It’s an open question. Is Mr. Lavrov good for today? I’ve already said no. I think he should have been replaced two years ago, not just because he’s been here too long and has fallen prey to corruption, by corruption very specifically, raising his son in his path, this type of, this is very widely practiced in Russian senior positions.

And unfortunately, Mr. Lavrov has done that also. So in business, it’s a widely considered good management to rotate people. Now, some of them, they don’t gather too much moss under their feet. This is something that is a weak point in the Russian senior ranks.

Mr. Putin also, in 25 years, he is not irreplaceable. He came in, when he came in, everyone was asking, who is he? Because he seemed to have no merit to justify that position as president. Similarly, Mr. Putin will be replaced. Nobody lives forever. The question is how smooth that replacement will be, and will he be replaced by somebody who also has good judgment and isn’t too trigger happy. So this is the situation today. I mean, after all, Mr. Putin was almost killed. He was almost murdered two weeks ago by drones, which the Ukrainians sent against his helicopter. So the question is not something that I’m introducing as coming from nowhere.
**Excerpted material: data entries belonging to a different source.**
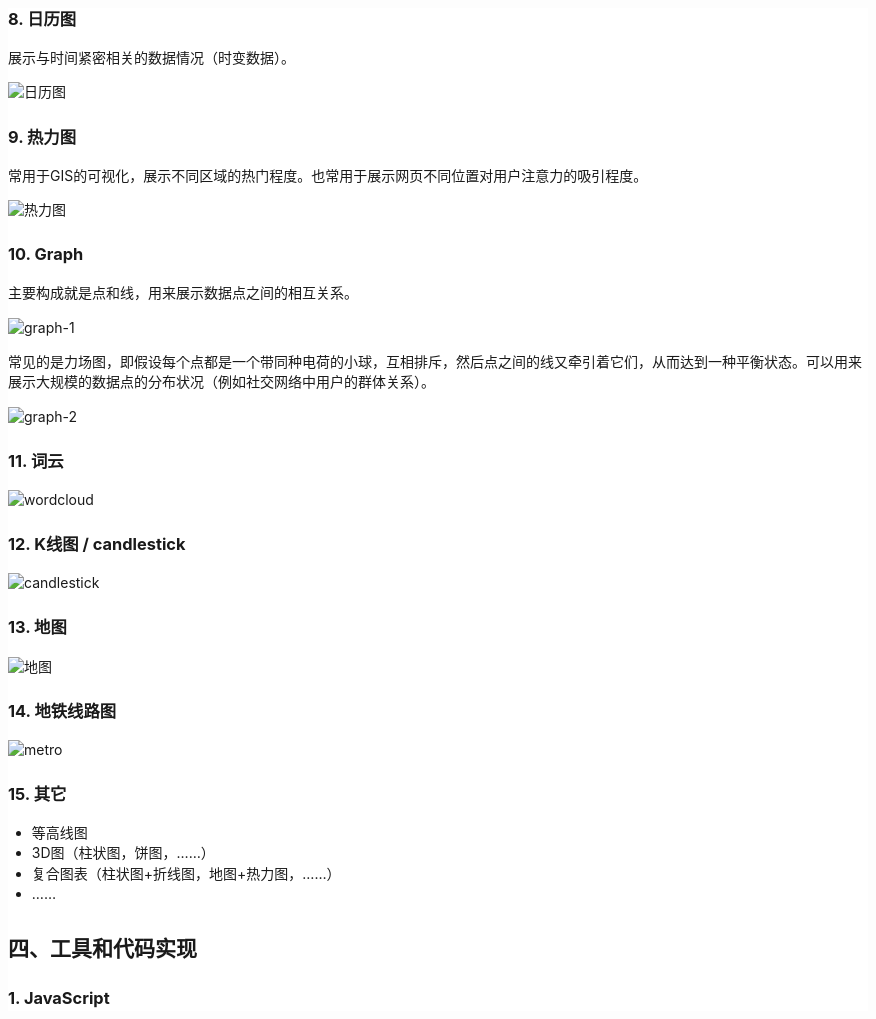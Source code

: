 ### 8. 日历图

展示与时间紧密相关的数据情况（时变数据）。

![日历图]({{site.baseurl}}/images/data-viz/calendar.png)

### 9. 热力图

常用于GIS的可视化，展示不同区域的热门程度。也常用于展示网页不同位置对用户注意力的吸引程度。

![热力图]({{site.baseurl}}/images/data-viz/heatmap.png)

### 10. Graph

主要构成就是点和线，用来展示数据点之间的相互关系。

![graph-1]({{site.baseurl}}/images/data-viz/graph-1.png)

常见的是力场图，即假设每个点都是一个带同种电荷的小球，互相排斥，然后点之间的线又牵引着它们，从而达到一种平衡状态。可以用来展示大规模的数据点的分布状况（例如社交网络中用户的群体关系）。

![graph-2]({{site.baseurl}}/images/data-viz/graph-2.png)

### 11. 词云

![wordcloud]({{site.baseurl}}/images/data-viz/wordcloud.png)

### 12. K线图 / candlestick

![candlestick]({{site.baseurl}}/images/data-viz/candlestick.png)

### 13. 地图

![地图]({{site.baseurl}}/images/data-viz/map.png)

### 14. 地铁线路图

![metro]({{site.baseurl}}/images/data-viz/metro.gif)

### 15. 其它

- 等高线图
- 3D图（柱状图，饼图，……）
- 复合图表（柱状图+折线图，地图+热力图，……）
- ……

## 四、工具和代码实现

### 1. JavaScript
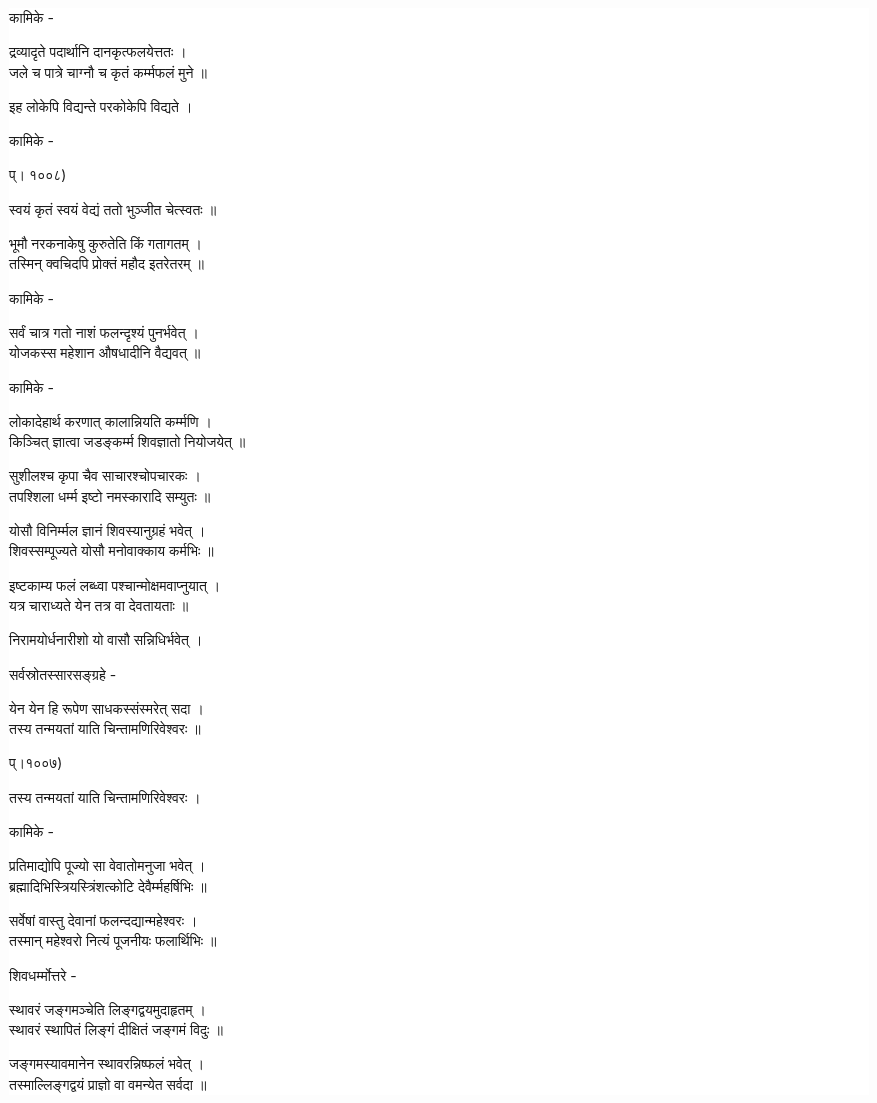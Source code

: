 कामिके -  
  
द्रव्यादृते पदार्थानि दानकृत्फलयेत्ततः ।  
जले च पात्रे चाग्नौ च कृतं कर्म्मफलं मुने ॥  
  
इह लोकेपि विद्यन्ते परकोकेपि विद्यते ।  
  
कामिके -  
  
प्। १००८)  
  
स्वयं कृतं स्वयं वेद्यं ततो भुञ्जीत चेत्स्वतः ॥  
  
भूमौ नरकनाकेषु कुरुतेति किं गतागतम् ।  
तस्मिन् क्वचिदपि प्रोक्तं महौद इतरेतरम् ॥  
  
कामिके -  
  
सर्वं चात्र गतो नाशं फलन्दृश्यं पुनर्भवेत् ।  
योजकस्स महेशान औषधादीनि वैद्यवत् ॥  
  
कामिके -  
  
लोकादेहार्थ करणात् कालान्नियति कर्म्मणि ।  
किञ्चित् ज्ञात्वा जडङ्कर्म्म शिवज्ञातो नियोजयेत् ॥  
  
सुशीलश्च कृपा चैव साचारश्चोपचारकः ।  
तपश्शिला धर्म्म इष्टो नमस्कारादि सम्युतः ॥  
  
योसौ विनिर्म्मल ज्ञानं शिवस्यानुग्रहं भवेत् ।  
शिवस्सम्पूज्यते योसौ मनोवाक्काय कर्मभिः ॥  
  
इष्टकाम्य फलं लब्ध्वा पश्चान्मोक्षमवाप्नुयात् ।  
यत्र चाराध्यते येन तत्र वा देवतायताः ॥  
  
निरामयोर्धनारीशो यो वासौ सन्निधिर्भवेत् ।  
  
सर्वस्रोतस्सारसङ्ग्रहे -  
  
येन येन हि रूपेण साधकस्संस्मरेत् सदा ।  
तस्य तन्मयतां याति चिन्तामणिरिवेश्वरः ॥  
  
प्।१००७)  
  
तस्य तन्मयतां याति चिन्तामणिरिवेश्वरः ।  
  
कामिके -  
  
प्रतिमाद्योपि पूज्यो सा वेवातोमनुजा भवेत् ।  
ब्रह्मादिभिस्त्रियस्त्रिंशत्कोटि देवैर्म्महर्षिभिः ॥  
  
सर्वेषां वास्तु देवानां फलन्दद्यान्महेश्वरः ।  
तस्मान् महेश्वरो नित्यं पूजनीयः फलार्थिभिः ॥  
  
शिवधर्म्मोत्तरे -  
  
स्थावरं जङ्गमञ्चेति लिङ्गद्वयमुदाहृतम् ।  
स्थावरं स्थापितं लिङ्गं दीक्षितं जङ्गमं विदुः ॥  
  
जङ्गमस्यावमानेन स्थावरन्निष्फलं भवेत् ।  
तस्माल्लिङ्गद्वयं प्राज्ञो वा वमन्येत सर्वदा ॥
We have to consider who runs Russia, for how long, and is there somebody around? Nobody has been groomed to replace Mr. Putin. But among those people who are at the top levels of the Russian government, who could fill his shoes without bringing us all into World War III?

Farris:
How much time, how much rope does Putin have before, say, the neocons and the people will demand an action?

Doctorow:
I’m sorry…

Farris:
I said how much time does he have for a proper response that will satisfy the people.

Doctorow:
Well, I wouldn’t expect it to take place tomorrow. He’s a man whose favorite word is akuratma, which Russian translates as carefully, cautiously. So he will do nothing precipitous. But will he do something? He has to do something.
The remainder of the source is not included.